Print exactly what the entries say, line by line, from the first line down to the one with "code. & bug squashing", inclusive.

======== DATA EXCERPTS ========

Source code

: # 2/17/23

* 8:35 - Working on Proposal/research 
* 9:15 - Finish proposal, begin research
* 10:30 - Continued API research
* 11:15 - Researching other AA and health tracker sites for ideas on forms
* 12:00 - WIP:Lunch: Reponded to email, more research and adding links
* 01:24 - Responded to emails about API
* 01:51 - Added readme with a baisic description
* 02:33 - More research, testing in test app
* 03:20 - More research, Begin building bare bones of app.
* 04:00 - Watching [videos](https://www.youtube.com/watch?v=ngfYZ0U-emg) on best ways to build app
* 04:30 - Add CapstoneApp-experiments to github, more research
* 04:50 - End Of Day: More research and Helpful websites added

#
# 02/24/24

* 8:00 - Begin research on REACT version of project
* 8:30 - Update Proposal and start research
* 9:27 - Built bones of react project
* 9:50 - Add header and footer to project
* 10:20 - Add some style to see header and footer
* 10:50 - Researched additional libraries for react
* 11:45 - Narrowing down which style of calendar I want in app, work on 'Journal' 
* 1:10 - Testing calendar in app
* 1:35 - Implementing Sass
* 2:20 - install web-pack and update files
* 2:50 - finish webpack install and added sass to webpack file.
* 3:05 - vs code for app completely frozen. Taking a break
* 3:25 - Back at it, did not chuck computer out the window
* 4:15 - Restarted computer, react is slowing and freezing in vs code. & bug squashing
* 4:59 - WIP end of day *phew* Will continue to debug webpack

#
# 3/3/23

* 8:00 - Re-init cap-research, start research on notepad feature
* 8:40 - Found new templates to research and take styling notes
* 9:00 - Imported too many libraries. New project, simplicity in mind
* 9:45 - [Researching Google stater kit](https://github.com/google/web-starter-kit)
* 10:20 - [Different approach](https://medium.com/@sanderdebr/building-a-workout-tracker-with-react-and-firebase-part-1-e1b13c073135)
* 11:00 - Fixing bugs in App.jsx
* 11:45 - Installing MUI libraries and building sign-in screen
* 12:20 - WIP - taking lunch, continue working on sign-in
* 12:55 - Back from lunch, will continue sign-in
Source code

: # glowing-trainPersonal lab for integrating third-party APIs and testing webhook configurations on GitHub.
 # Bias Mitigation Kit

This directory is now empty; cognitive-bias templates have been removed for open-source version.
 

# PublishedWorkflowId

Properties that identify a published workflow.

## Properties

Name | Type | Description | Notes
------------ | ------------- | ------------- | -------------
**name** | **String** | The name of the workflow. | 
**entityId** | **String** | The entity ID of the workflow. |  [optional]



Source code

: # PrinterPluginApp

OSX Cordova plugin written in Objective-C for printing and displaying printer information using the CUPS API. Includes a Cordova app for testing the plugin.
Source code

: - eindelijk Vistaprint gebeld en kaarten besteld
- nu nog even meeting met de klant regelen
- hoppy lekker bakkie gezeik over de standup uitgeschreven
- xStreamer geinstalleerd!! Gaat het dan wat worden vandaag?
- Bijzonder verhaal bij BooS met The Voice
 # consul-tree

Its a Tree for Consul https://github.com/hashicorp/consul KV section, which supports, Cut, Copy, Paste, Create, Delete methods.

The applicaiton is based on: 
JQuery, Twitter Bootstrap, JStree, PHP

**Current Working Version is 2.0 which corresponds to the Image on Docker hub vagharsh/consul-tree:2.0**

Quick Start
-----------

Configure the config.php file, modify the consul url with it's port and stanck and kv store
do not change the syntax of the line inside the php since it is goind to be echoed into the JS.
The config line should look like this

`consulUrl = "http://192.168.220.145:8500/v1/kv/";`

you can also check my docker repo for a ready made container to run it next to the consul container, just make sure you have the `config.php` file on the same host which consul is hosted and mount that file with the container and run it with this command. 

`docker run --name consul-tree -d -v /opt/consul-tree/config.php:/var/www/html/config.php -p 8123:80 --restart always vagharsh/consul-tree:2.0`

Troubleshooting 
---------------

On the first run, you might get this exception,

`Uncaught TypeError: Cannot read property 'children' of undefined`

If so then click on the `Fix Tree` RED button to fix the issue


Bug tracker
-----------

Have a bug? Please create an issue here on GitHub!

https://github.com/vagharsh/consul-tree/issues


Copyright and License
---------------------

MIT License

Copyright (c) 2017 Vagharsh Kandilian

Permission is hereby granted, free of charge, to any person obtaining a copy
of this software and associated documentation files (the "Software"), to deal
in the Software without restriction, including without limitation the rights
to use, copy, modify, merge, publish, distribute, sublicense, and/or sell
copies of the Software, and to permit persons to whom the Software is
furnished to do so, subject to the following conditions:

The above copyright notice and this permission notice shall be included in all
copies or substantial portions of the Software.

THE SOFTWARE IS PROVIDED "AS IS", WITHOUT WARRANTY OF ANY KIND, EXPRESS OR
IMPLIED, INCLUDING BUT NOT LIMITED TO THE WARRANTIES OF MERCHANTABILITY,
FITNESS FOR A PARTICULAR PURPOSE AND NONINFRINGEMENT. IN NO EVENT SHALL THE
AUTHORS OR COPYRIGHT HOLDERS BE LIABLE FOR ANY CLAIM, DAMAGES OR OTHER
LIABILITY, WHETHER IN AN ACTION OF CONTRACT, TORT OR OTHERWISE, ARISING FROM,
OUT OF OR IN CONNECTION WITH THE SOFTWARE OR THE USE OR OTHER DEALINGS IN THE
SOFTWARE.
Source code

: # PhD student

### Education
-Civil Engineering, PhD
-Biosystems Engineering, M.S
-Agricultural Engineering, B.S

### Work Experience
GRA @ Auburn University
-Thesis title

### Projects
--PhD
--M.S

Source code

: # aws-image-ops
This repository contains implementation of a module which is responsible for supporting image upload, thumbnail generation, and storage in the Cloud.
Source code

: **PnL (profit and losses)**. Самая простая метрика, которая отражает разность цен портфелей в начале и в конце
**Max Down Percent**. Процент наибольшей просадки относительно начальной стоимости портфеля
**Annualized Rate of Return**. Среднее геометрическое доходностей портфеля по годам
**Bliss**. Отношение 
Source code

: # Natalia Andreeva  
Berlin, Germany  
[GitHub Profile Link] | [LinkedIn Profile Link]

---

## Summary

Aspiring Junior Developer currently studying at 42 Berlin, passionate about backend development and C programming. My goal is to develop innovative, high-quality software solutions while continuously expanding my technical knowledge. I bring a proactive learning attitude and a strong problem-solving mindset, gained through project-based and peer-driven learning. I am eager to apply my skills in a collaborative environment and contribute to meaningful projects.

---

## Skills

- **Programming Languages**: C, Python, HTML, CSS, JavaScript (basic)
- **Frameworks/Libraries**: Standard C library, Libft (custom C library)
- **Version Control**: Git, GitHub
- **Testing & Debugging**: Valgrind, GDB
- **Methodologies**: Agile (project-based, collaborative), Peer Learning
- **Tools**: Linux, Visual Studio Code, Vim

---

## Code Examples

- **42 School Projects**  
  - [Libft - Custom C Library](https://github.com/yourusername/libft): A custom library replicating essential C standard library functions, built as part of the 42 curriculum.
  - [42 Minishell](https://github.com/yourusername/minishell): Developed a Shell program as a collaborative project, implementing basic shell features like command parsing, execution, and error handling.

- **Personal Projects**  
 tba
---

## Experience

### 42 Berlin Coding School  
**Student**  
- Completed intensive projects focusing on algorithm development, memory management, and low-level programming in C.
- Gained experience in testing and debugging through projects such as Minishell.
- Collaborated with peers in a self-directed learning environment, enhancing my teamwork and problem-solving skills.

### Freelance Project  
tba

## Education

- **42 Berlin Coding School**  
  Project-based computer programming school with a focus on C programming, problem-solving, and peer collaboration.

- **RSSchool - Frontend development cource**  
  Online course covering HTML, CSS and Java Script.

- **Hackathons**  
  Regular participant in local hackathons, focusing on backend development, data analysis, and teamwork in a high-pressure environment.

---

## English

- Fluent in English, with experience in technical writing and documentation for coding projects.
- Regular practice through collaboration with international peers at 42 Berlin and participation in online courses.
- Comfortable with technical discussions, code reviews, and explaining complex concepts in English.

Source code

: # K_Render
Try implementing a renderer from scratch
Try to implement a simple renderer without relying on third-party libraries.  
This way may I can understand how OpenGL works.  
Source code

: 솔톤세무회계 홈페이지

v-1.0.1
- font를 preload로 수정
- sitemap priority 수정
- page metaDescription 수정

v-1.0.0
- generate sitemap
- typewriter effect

========

ANSWER SECTION:
Source code

: # 2/17/23

* 8:35 - Working on Proposal/research 
* 9:15 - Finish proposal, begin research
* 10:30 - Continued API research
* 11:15 - Researching other AA and health tracker sites for ideas on forms
* 12:00 - WIP:Lunch: Reponded to email, more research and adding links
* 01:24 - Responded to emails about API
* 01:51 - Added readme with a baisic description
* 02:33 - More research, testing in test app
* 03:20 - More research, Begin building bare bones of app.
* 04:00 - Watching [videos](https://www.youtube.com/watch?v=ngfYZ0U-emg) on best ways to build app
* 04:30 - Add CapstoneApp-experiments to github, more research
* 04:50 - End Of Day: More research and Helpful websites added

#
# 02/24/24

* 8:00 - Begin research on REACT version of project
* 8:30 - Update Proposal and start research
* 9:27 - Built bones of react project
* 9:50 - Add header and footer to project
* 10:20 - Add some style to see header and footer
* 10:50 - Researched additional libraries for react
* 11:45 - Narrowing down which style of calendar I want in app, work on 'Journal' 
* 1:10 - Testing calendar in app
* 1:35 - Implementing Sass
* 2:20 - install web-pack and update files
* 2:50 - finish webpack install and added sass to webpack file.
* 3:05 - vs code for app completely frozen. Taking a break
* 3:25 - Back at it, did not chuck computer out the window
* 4:15 - Restarted computer, react is slowing and freezing in vs code. & bug squashing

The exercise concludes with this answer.